製造業におけるAIの活用状況を示す資料があります。ある調査によると製造業従事者2500名に対し勤務している企業のAI活用状況を尋ねたところ、「導入している」と答えた回答者は21.4%でした。企業として組織的に導入している割合は少ないものの、2023年以降増加傾向が加速しています。さらに導入済みの企業においては、実に83.1%が課題解決の実感があるという結果になりました。
製造業におけるDXの次フェーズとしてAI活用が進むことは間違いなく、AIによる課題解決が次世代の企業競争力の源泉となるといっても過言ではないでしょう
参考:『製造業でAIを導入している企業は21.4%、AIを導入して課題解決の実感がある人は83.1% 業務に課題を抱えている製造業の人は63.5%』MMD研究所
製造業におけるAIの活用分野
ここでは、AIの活用により大幅な効率化が期待できる、以下の業務分野を見ていきます。
- 生産管理
- 検品・品質検査
- 設備監視・メンテナンス
- 技能伝承
生産管理
製造業の現場でおこなわれる生産管理の目的は、製品を需要に応じて適量かつ効率的に生産することです。この生産管理にAIを用いることで、画期的な変化が生まれています。AIを用いた緻密な生産計画は、製品の需給バランスを見極めるだけでなく、地域特性や季節要因、社会情勢や消費者行動の変化まで加味してタイムリーな意思決定を可能にします。
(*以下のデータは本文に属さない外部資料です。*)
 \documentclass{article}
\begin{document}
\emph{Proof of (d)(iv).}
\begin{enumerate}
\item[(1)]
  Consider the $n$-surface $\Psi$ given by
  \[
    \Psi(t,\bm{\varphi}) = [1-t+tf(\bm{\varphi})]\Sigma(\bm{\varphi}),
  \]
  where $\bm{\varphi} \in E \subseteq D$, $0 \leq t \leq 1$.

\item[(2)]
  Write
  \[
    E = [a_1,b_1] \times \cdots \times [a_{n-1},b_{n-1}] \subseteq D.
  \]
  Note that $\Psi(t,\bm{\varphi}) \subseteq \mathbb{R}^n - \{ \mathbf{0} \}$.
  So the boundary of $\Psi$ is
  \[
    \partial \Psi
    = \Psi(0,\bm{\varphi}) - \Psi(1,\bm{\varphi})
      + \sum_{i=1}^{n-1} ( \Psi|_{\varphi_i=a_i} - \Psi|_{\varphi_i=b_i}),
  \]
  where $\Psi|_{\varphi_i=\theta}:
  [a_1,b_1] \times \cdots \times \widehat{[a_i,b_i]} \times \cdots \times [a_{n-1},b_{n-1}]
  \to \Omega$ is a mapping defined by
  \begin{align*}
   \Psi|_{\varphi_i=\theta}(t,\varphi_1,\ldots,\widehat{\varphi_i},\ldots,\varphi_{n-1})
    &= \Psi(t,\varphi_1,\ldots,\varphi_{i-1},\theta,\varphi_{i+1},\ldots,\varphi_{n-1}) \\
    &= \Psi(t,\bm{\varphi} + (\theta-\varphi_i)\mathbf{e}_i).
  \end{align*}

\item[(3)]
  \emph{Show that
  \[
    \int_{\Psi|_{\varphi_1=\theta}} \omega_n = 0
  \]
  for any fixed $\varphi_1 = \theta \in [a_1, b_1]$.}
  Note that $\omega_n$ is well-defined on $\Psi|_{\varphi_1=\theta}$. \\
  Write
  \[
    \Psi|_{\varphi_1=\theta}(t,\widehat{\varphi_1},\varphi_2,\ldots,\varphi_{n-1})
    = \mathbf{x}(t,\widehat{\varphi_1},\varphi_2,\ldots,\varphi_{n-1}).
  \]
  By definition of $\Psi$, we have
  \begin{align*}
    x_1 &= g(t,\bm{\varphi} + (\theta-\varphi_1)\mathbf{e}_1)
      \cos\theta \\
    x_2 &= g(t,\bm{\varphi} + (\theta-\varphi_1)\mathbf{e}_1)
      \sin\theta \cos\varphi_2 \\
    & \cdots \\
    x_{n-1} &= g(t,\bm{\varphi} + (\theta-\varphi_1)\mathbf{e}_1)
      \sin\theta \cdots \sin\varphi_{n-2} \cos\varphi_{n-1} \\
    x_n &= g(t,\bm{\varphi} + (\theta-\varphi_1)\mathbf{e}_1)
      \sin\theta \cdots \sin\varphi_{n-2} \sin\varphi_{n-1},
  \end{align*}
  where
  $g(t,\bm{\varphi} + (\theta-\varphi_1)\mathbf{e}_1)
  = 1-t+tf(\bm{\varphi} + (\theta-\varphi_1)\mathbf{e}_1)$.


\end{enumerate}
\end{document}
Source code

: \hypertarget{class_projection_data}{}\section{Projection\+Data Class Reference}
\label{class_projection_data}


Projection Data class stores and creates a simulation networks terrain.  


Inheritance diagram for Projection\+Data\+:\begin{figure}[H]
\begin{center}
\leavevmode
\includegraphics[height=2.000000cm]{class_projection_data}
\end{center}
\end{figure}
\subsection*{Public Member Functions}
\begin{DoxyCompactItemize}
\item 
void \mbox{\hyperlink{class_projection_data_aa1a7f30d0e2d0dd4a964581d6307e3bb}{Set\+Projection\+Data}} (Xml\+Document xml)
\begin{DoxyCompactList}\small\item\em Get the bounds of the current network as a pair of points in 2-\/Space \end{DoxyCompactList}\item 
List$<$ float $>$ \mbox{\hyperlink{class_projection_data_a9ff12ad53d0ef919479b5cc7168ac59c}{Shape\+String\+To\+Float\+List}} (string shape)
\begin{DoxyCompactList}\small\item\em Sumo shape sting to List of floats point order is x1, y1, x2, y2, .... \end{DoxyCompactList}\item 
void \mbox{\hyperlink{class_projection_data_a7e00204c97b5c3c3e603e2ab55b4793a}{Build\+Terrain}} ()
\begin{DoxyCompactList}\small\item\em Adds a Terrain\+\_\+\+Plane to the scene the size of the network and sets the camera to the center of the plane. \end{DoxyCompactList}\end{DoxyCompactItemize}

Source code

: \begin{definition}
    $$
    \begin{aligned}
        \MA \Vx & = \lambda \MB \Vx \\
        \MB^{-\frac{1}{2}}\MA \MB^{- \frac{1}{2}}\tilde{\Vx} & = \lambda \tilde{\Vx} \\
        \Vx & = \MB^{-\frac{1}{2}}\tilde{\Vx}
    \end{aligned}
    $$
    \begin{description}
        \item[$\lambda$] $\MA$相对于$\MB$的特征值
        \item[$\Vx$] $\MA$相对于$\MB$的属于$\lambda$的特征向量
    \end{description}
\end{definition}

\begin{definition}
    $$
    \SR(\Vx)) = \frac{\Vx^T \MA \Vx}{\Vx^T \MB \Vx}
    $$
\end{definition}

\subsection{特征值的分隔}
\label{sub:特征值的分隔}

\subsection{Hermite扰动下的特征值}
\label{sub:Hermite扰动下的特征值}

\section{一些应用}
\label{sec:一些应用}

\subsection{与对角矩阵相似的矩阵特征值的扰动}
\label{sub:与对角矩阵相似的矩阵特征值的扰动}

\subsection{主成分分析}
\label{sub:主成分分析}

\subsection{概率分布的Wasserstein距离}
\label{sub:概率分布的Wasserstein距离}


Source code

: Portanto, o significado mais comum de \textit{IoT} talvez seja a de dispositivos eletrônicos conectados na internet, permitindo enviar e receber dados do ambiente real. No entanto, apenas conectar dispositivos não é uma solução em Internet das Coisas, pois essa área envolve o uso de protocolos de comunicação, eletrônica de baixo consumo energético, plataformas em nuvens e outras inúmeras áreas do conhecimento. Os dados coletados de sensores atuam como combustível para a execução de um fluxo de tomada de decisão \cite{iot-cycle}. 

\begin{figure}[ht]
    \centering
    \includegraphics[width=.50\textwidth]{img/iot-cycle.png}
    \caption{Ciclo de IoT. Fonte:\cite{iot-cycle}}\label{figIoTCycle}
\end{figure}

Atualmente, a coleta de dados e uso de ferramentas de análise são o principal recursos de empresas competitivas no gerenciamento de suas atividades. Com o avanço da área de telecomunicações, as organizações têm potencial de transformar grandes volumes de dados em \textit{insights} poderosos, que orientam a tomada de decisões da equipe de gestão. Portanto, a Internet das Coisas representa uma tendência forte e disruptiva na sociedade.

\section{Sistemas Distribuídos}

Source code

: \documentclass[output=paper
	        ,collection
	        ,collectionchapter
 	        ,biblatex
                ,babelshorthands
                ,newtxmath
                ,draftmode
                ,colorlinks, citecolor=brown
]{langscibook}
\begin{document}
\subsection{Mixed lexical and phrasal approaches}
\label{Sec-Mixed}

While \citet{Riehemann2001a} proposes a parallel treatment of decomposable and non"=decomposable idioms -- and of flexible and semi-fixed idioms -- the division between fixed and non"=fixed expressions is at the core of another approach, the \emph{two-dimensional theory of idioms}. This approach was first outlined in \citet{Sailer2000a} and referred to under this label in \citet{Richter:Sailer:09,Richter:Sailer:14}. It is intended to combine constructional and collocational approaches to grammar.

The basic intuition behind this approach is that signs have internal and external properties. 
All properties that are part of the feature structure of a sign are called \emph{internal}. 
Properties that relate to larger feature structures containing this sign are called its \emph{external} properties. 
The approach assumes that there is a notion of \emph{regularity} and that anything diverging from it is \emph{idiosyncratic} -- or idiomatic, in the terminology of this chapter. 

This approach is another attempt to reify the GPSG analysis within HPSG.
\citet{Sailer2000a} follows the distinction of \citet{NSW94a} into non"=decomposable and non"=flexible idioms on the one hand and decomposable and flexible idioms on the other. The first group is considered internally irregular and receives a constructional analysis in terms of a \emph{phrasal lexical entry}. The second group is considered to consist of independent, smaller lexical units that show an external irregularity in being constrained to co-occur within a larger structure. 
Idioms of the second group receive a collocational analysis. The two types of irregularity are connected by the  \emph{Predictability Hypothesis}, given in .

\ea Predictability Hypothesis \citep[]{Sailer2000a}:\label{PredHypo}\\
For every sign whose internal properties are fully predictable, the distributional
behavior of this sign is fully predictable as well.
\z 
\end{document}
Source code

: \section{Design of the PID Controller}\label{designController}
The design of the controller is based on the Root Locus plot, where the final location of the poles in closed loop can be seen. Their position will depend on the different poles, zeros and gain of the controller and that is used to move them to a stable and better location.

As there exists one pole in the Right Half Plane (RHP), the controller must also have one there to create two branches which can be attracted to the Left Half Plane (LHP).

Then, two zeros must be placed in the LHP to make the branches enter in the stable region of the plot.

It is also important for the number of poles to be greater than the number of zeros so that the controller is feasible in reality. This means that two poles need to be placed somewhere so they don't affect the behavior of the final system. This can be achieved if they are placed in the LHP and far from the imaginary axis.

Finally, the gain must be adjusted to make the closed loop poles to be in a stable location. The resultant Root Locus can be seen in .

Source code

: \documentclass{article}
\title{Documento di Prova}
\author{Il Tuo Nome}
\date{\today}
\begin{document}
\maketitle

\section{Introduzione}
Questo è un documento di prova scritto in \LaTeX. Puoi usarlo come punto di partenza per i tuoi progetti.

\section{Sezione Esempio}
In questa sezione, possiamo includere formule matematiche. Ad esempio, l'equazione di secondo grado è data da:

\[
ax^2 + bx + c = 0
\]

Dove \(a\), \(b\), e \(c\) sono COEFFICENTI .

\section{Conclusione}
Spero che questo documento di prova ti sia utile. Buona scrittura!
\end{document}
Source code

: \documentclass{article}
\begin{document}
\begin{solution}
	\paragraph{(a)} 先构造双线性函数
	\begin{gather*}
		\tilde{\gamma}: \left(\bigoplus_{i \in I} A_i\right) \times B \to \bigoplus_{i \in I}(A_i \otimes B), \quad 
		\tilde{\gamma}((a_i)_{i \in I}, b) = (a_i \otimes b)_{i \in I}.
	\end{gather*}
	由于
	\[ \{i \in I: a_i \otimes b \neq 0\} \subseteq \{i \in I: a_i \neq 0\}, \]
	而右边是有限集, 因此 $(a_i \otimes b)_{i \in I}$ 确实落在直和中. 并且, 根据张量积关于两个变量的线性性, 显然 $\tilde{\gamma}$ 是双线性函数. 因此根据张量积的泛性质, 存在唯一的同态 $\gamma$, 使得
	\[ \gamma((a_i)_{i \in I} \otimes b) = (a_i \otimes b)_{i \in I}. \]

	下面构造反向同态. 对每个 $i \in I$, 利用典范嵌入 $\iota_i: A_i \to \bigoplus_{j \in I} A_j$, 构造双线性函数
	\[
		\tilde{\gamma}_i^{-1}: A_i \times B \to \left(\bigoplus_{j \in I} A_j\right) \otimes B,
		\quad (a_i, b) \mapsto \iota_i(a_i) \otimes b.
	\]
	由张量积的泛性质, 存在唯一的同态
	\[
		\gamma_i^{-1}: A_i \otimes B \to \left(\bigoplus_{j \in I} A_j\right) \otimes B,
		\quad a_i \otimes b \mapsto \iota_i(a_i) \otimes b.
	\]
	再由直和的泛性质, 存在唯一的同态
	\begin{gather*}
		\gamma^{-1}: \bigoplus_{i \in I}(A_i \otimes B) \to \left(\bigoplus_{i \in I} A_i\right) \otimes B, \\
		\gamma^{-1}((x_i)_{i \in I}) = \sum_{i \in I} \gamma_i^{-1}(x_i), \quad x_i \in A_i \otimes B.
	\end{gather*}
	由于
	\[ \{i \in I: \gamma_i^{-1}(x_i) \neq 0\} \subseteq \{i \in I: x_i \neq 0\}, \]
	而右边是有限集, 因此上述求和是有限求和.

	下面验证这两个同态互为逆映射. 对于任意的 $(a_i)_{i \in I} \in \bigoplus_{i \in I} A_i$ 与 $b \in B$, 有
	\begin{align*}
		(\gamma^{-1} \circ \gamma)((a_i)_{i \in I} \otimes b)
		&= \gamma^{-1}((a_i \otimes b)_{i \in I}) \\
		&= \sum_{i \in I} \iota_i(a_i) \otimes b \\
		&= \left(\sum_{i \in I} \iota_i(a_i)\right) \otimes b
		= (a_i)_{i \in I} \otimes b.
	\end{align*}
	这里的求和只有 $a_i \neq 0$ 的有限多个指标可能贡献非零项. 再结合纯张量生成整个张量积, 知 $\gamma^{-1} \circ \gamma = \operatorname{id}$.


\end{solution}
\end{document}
従来の担当者の経験と勘に頼らない、客観性と精度の高い生産管理が可能になり、多品種変量生産への対応を容易にします。こうしたAIによる生産管理の最適化は、在庫過多や機会ロスを防止し、サプライチェーン全体の効率化に寄与します。
検品・品質検査
製造ラインにおける検品や品質検査は、AIにより自動化が図れる業務領域です。従来は人間が製品外観を目視することによりおこなっていましたが、AIの画像解析技術を用いることにより、高精度な検品作業が可能になります。人間の目では見逃がしやすい微細な不具合や異常を検知でき、かつ不具合のパターンをAIが学習することにより検査精度の向上が図られるでしょう。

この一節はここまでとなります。